Linna Barnes, president of the Montgomery County Council of PTAs, said concern about errors on college transcripts is uppermost in many parents' minds, "because they are so critical to a child's future."

Because of the problems, report cards for high school students will not be issued before Spring Break, as is customary. Instead, county staff members will spend that week checking whether the report cards are accurate, then will issue them April 26.

The new computer system was to have been one of the first of its kind in any school system: a giant warehouse of information that would allow principals, teachers, even parents, to surf the data and ask the kinds of questions about who is succeeding, where and why, that are virtually impossible to do now.

"Some of the big questions we're trying to find answers to normally take a committee as much as 18 months to come up with," Weast said.

If it worked.

When the system crashed last fall, computer programmers with Marconi Systems Technology Inc. and software designer Administrative Assistants Ltd. chalked it up to a culture clash. Any system going online is bound to have glitches, they said.
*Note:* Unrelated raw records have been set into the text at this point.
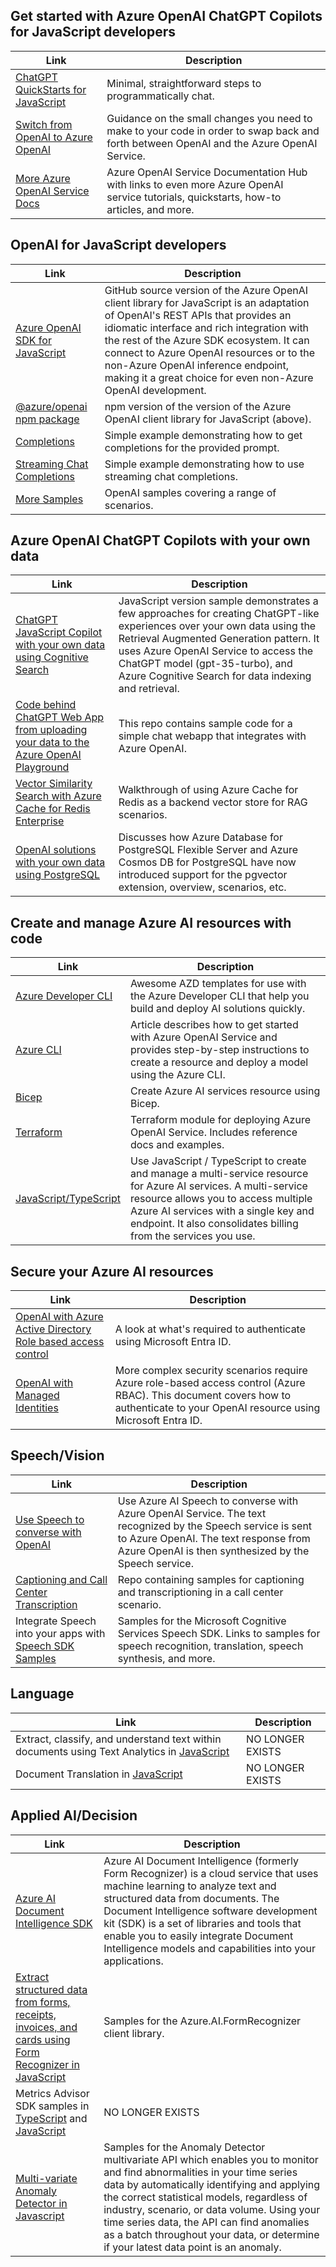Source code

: ## Get started with Azure OpenAI ChatGPT Copilots for JavaScript developers

|Link|Description|
|---|---|
|[ChatGPT QuickStarts for JavaScript](/azure/cognitive-services/openai/chatgpt-quickstart?pivots=programming-language-javascript&tabs=command-line)|Minimal, straightforward steps to programmatically chat.|
|[Switch from OpenAI to Azure OpenAI](https://aka.ms/azai/oai-to-aoai)|Guidance on the small changes you need to make to your code in order to swap back and forth between OpenAI and the Azure OpenAI Service.|
|[More Azure OpenAI Service Docs](/azure/cognitive-services/openai/)|Azure OpenAI Service Documentation Hub with links to even more Azure OpenAI service tutorials, quickstarts, how-to articles, and more.|

## OpenAI for JavaScript developers

|Link|Description|
|---|---|
|[Azure OpenAI SDK for JavaScript](https://aka.ms/oai/js/sdk)|GitHub source version of the Azure OpenAI client library for JavaScript is an adaptation of OpenAI's REST APIs that provides an idiomatic interface and rich integration with the rest of the Azure SDK ecosystem. It can connect to Azure OpenAI resources or to the non-Azure OpenAI inference endpoint, making it a great choice for even non-Azure OpenAI development.|
|[@azure/openai npm package](https://aka.ms/oai/js/npm)|npm version of the version of the Azure OpenAI client library for JavaScript (above).|
|[Completions](https://github.com/Azure/azure-sdk-for-js/blob/main/sdk/openai/openai/samples/v1-beta/javascript/completions.js)|Simple example demonstrating how to get completions for the provided prompt.|
|[Streaming Chat Completions](https://github.com/Azure/azure-sdk-for-js/blob/main/sdk/openai/openai/samples/v1-beta/javascript/chatCompletions.js)|Simple example demonstrating how to use  streaming chat completions.|
|[More Samples](https://aka.ms/oai/js/samples)|OpenAI samples covering a range of scenarios.|

## Azure OpenAI ChatGPT Copilots with your own data

|Link|Description|
|---|---|
|[ChatGPT JavaScript Copilot with your own data using Cognitive Search](https://github.com/Azure-Samples/azure-search-openai-javascript)|JavaScript version sample demonstrates a few approaches for creating ChatGPT-like experiences over your own data using the Retrieval Augmented Generation pattern. It uses Azure OpenAI Service to access the ChatGPT model (gpt-35-turbo), and Azure Cognitive Search for data indexing and retrieval.|
|[Code behind ChatGPT Web App from uploading your data to the Azure OpenAI Playground](https://aka.ms/azai/chat-from-aoai)|This repo contains sample code for a simple chat webapp that integrates with Azure OpenAI.|
|[Vector Similarity Search with Azure Cache for Redis Enterprise](https://techcommunity.microsoft.com/t5/azure-developer-community-blog/vector-similarity-search-with-azure-cache-for-redis-enterprise/ba-p/3822059)|Walkthrough of using Azure Cache for Redis as a backend vector store for RAG scenarios.|
|[OpenAI solutions with your own data using PostgreSQL](https://techcommunity.microsoft.com/t5/azure-database-for-postgresql/unlocking-the-power-of-open-ai-and-pgvector-with-azure/ba-p/3828539)|Discusses how Azure Database for PostgreSQL Flexible Server and Azure Cosmos DB for PostgreSQL have now introduced support for the pgvector extension, overview, scenarios, etc.|

## Create and manage Azure AI resources with code

|Link|Description|
|---|---|
|[Azure Developer CLI](https://azure.github.io/awesome-azd/?tags=ai)|Awesome AZD templates for use with the Azure Developer CLI that help you build and deploy AI solutions quickly.|
|[Azure CLI](/azure/ai-services/openai/how-to/create-resource?pivots=cli)|Article describes how to get started with Azure OpenAI Service and provides step-by-step instructions to create a resource and deploy a model using the Azure CLI.|
|[Bicep](/azure/cognitive-services/create-account-bicep?tabs=CLI)|Create Azure AI services resource using Bicep.|
|[Terraform](https://registry.terraform.io/modules/Azure/openai/azurerm/latest)|Terraform module for deploying Azure OpenAI Service. Includes reference docs and examples.|
|[JavaScript/TypeScript](/azure/cognitive-services/cognitive-services-apis-create-account-client-library?pivots=programming-language-javascript)|Use JavaScript / TypeScript to create and manage a multi-service resource for Azure AI services. A multi-service resource allows you to access multiple Azure AI services with a single key and endpoint. It also consolidates billing from the services you use.|

## Secure your Azure AI resources

|Link|Description|
|---|---|
|[OpenAI with Azure Active Directory Role based access control](/azure/cognitive-services/authentication?tabs=powershell#authenticate-with-azure-active-directory)|A look at what's required to authenticate using Microsoft Entra ID.|
|[OpenAI with Managed Identities](/azure/cognitive-services/openai/how-to/managed-identity)|More complex security scenarios require Azure role-based access control (Azure RBAC). This document covers how to authenticate to your OpenAI resource using Microsoft Entra ID.|

## Speech/Vision

|Link|Description|
|---|---|
|[Use Speech to converse with OpenAI](/azure/cognitive-services/speech-service/openai-speech?tabs=windows)|Use Azure AI Speech to converse with Azure OpenAI Service. The text recognized by the Speech service is sent to Azure OpenAI. The text response from Azure OpenAI is then synthesized by the Speech service.|
|[Captioning and Call Center Transcription](https://github.com/Azure-Samples/cognitive-services-speech-sdk/tree/master/scenarios)|Repo containing samples for captioning and transcriptioning in a call center scenario.|
|Integrate Speech into your apps with [Speech SDK Samples](/samples/azure-samples/cognitive-services-speech-sdk/sample-repository-for-the-microsoft-cognitive-services-speech-sdk/)|Samples for the Microsoft Cognitive Services Speech SDK. Links to samples for speech recognition, translation, speech synthesis, and more.|

## Language

|Link|Description|
|---|---|
|Extract, classify, and understand text within documents using Text Analytics in [JavaScript](/samples/azure/azure-sdk-for-js/ai-language-text-javascript-beta/)|NO LONGER EXISTS|
|Document Translation in [JavaScript](/samples/azure/azure-sdk-for-js/ai-document-translator-javascript/)|NO LONGER EXISTS|

## Applied AI/Decision

|Link|Description|
|---|---|
|[Azure AI Document Intelligence SDK](/azure/applied-ai-services/form-recognizer/sdk-preview)|Azure AI Document Intelligence (formerly Form Recognizer) is a cloud service that uses machine learning to analyze text and structured data from documents. The Document Intelligence software development kit (SDK) is a set of libraries and tools that enable you to easily integrate Document Intelligence models and capabilities into your applications.|
|[Extract structured data from forms, receipts, invoices, and cards using Form Recognizer in JavaScript](https://github.com/Azure/azure-sdk-for-js/blob/main/sdk/formrecognizer/ai-form-recognizer/samples/v4/javascript/README.md#azure-form-recognizer-client-library-samples-for-javascript)|Samples for the Azure.AI.FormRecognizer client library.|
|Metrics Advisor SDK samples in [TypeScript](/samples/azure/azure-sdk-for-js/ai-metrics-advisor-typescript/) and [JavaScript](/samples/azure/azure-sdk-for-js/ai-metrics-advisor-javascript/)|NO LONGER EXISTS|
|[Multi-variate Anomaly Detector in Javascript](https://github.com/Azure-Samples/AnomalyDetector/blob/master/samples-multivariate/sample_multivariate_detection.js)|Samples for the Anomaly Detector multivariate API which enables you to monitor and find abnormalities in your time series data by automatically identifying and applying the correct statistical models, regardless of industry, scenario, or data volume. Using your time series data, the API can find anomalies as a batch throughout your data, or determine if your latest data point is an anomaly.|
Montgomery County schools were overreacting a bit.

But Weast said it was foolhardy to power up a brand-new system without first testing it, without much staff training and with old and slow computers six months before the dreaded Y2K glitch was to have eaten all computer systems.

In January, when even the old system survived the change to the year 2000, Weast called in a panel of outside technology experts. They advised using the old system next year and running the new computer system parallel to it to work out the problems.

"It's going to take a Herculean effort," Weast said.